> **Task to complete**: For each record below, write an exact copy.

Plain-text document sources
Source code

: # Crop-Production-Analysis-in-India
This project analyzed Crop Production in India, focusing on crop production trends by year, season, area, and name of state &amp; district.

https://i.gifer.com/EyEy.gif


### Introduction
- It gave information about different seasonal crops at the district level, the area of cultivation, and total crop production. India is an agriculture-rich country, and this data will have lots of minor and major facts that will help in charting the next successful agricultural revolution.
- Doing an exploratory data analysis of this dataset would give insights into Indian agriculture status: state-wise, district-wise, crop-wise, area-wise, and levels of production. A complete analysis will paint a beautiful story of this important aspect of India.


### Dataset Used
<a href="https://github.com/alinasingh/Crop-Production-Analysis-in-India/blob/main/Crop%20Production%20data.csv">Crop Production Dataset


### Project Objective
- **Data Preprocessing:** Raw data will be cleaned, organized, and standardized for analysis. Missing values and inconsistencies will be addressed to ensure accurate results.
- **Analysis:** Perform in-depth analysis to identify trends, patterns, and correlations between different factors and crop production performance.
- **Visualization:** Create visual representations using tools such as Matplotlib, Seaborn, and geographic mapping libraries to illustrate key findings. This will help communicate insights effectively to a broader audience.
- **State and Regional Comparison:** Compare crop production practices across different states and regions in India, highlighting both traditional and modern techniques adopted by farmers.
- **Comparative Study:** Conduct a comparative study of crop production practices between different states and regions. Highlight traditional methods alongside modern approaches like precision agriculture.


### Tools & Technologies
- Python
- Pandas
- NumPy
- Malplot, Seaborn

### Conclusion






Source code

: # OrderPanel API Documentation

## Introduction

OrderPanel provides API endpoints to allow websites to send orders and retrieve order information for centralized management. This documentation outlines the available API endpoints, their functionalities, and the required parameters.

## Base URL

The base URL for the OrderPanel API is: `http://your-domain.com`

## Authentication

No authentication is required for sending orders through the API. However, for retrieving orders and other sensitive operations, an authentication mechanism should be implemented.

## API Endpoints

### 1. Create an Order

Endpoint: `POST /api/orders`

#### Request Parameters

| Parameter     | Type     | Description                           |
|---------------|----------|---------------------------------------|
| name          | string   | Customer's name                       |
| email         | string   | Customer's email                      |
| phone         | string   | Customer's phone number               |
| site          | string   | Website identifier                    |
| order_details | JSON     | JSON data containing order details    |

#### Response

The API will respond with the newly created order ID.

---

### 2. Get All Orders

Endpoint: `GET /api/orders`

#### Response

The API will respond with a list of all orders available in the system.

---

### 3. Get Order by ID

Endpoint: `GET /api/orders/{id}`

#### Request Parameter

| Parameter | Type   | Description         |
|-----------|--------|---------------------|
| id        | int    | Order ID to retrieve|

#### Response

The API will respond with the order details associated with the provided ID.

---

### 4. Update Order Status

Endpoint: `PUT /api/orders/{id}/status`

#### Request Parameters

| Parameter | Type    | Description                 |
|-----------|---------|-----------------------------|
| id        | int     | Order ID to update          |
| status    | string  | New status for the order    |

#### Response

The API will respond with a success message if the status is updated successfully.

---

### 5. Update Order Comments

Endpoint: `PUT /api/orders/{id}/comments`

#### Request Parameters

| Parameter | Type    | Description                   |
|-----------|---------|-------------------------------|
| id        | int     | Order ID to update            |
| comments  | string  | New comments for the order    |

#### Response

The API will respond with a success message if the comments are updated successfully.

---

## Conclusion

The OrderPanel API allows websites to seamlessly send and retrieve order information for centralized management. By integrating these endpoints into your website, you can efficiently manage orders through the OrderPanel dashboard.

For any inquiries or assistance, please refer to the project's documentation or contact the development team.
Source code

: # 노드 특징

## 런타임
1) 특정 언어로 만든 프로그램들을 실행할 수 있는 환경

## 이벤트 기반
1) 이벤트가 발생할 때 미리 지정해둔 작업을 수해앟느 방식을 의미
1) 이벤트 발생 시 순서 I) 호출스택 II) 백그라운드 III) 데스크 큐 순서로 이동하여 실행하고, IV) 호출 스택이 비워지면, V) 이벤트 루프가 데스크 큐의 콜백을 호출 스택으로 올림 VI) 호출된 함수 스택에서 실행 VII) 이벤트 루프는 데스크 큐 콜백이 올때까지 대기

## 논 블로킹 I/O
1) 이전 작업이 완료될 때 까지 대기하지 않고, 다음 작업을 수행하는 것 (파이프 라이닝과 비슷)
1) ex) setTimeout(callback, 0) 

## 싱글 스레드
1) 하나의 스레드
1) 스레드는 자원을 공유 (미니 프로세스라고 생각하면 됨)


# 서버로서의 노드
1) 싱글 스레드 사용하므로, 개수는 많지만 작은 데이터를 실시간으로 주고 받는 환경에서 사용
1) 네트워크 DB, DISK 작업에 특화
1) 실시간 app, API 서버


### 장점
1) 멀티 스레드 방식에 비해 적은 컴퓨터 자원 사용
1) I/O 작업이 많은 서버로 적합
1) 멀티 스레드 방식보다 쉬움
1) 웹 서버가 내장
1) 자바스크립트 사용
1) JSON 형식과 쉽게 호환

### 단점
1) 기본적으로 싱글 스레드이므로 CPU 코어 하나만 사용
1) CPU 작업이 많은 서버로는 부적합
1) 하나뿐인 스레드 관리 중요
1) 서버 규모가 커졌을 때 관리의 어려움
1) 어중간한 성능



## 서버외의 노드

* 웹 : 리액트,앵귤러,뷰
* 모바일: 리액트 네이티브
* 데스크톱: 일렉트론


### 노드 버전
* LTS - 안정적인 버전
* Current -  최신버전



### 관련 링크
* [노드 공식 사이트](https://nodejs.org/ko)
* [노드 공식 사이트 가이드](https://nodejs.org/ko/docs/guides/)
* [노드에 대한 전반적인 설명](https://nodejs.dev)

> **Response box**:
Source code

: # Crop-Production-Analysis-in-India
This project analyzed Crop Production in India, focusing on crop production trends by year, season, area, and name of state &amp; district.

https://i.gifer.com/EyEy.gif


### Introduction
- It gave information about different seasonal crops at the district level, the area of cultivation, and total crop production. India is an agriculture-rich country, and this data will have lots of minor and major facts that will help in charting the next successful agricultural revolution.
- Doing an exploratory data analysis of this dataset would give insights into Indian agriculture status: state-wise, district-wise, crop-wise, area-wise, and levels of production. A complete analysis will paint a beautiful story of this important aspect of India.


### Dataset Used
<a href="https://github.com/alinasingh/Crop-Production-Analysis-in-India/blob/main/Crop%20Production%20data.csv">Crop Production Dataset


### Project Objective
- **Data Preprocessing:** Raw data will be cleaned, organized, and standardized for analysis. Missing values and inconsistencies will be addressed to ensure accurate results.
- **Analysis:** Perform in-depth analysis to identify trends, patterns, and correlations between different factors and crop production performance.
- **Visualization:** Create visual representations using tools such as Matplotlib, Seaborn, and geographic mapping libraries to illustrate key findings. This will help communicate insights effectively to a broader audience.
- **State and Regional Comparison:** Compare crop production practices across different states and regions in India, highlighting both traditional and modern techniques adopted by farmers.
- **Comparative Study:** Conduct a comparative study of crop production practices between different states and regions. Highlight traditional methods alongside modern approaches like precision agriculture.


### Tools & Technologies
- Python
- Pandas
- NumPy
- Malplot, Seaborn

### Conclusion






Source code

: # OrderPanel API Documentation

## Introduction

OrderPanel provides API endpoints to allow websites to send orders and retrieve order information for centralized management. This documentation outlines the available API endpoints, their functionalities, and the required parameters.

## Base URL

The base URL for the OrderPanel API is: `http://your-domain.com`

## Authentication

No authentication is required for sending orders through the API. However, for retrieving orders and other sensitive operations, an authentication mechanism should be implemented.

## API Endpoints

### 1. Create an Order

Endpoint: `POST /api/orders`

#### Request Parameters

| Parameter     | Type     | Description                           |
|---------------|----------|---------------------------------------|
| name          | string   | Customer's name                       |
| email         | string   | Customer's email                      |
| phone         | string   | Customer's phone number               |
| site          | string   | Website identifier                    |
| order_details | JSON     | JSON data containing order details    |

#### Response

The API will respond with the newly created order ID.

---

### 2. Get All Orders

Endpoint: `GET /api/orders`

#### Response

The API will respond with a list of all orders available in the system.

---

### 3. Get Order by ID

Endpoint: `GET /api/orders/{id}`

#### Request Parameter

| Parameter | Type   | Description         |
|-----------|--------|---------------------|
| id        | int    | Order ID to retrieve|

#### Response

The API will respond with the order details associated with the provided ID.

---

### 4. Update Order Status

Endpoint: `PUT /api/orders/{id}/status`

#### Request Parameters

| Parameter | Type    | Description                 |
|-----------|---------|-----------------------------|
| id        | int     | Order ID to update          |
| status    | string  | New status for the order    |

#### Response

The API will respond with a success message if the status is updated successfully.

---

### 5. Update Order Comments

Endpoint: `PUT /api/orders/{id}/comments`

#### Request Parameters

| Parameter | Type    | Description                   |
|-----------|---------|-------------------------------|
| id        | int     | Order ID to update            |
| comments  | string  | New comments for the order    |

#### Response

The API will respond with a success message if the comments are updated successfully.

---

## Conclusion

The OrderPanel API allows websites to seamlessly send and retrieve order information for centralized management. By integrating these endpoints into your website, you can efficiently manage orders through the OrderPanel dashboard.

For any inquiries or assistance, please refer to the project's documentation or contact the development team.
Source code

: # 노드 특징

## 런타임
1) 특정 언어로 만든 프로그램들을 실행할 수 있는 환경

## 이벤트 기반
1) 이벤트가 발생할 때 미리 지정해둔 작업을 수해앟느 방식을 의미
1) 이벤트 발생 시 순서 I) 호출스택 II) 백그라운드 III) 데스크 큐 순서로 이동하여 실행하고, IV) 호출 스택이 비워지면, V) 이벤트 루프가 데스크 큐의 콜백을 호출 스택으로 올림 VI) 호출된 함수 스택에서 실행 VII) 이벤트 루프는 데스크 큐 콜백이 올때까지 대기

## 논 블로킹 I/O
1) 이전 작업이 완료될 때 까지 대기하지 않고, 다음 작업을 수행하는 것 (파이프 라이닝과 비슷)
1) ex) setTimeout(callback, 0) 

## 싱글 스레드
1) 하나의 스레드
1) 스레드는 자원을 공유 (미니 프로세스라고 생각하면 됨)


# 서버로서의 노드
1) 싱글 스레드 사용하므로, 개수는 많지만 작은 데이터를 실시간으로 주고 받는 환경에서 사용
1) 네트워크 DB, DISK 작업에 특화
1) 실시간 app, API 서버


### 장점
1) 멀티 스레드 방식에 비해 적은 컴퓨터 자원 사용
1) I/O 작업이 많은 서버로 적합
1) 멀티 스레드 방식보다 쉬움
1) 웹 서버가 내장
1) 자바스크립트 사용
1) JSON 형식과 쉽게 호환

### 단점
1) 기본적으로 싱글 스레드이므로 CPU 코어 하나만 사용
1) CPU 작업이 많은 서버로는 부적합
1) 하나뿐인 스레드 관리 중요
1) 서버 규모가 커졌을 때 관리의 어려움
1) 어중간한 성능



## 서버외의 노드

* 웹 : 리액트,앵귤러,뷰
* 모바일: 리액트 네이티브
* 데스크톱: 일렉트론


### 노드 버전
* LTS - 안정적인 버전
* Current -  최신버전



### 관련 링크
* [노드 공식 사이트](https://nodejs.org/ko)
* [노드 공식 사이트 가이드](https://nodejs.org/ko/docs/guides/)
* [노드에 대한 전반적인 설명](https://nodejs.dev)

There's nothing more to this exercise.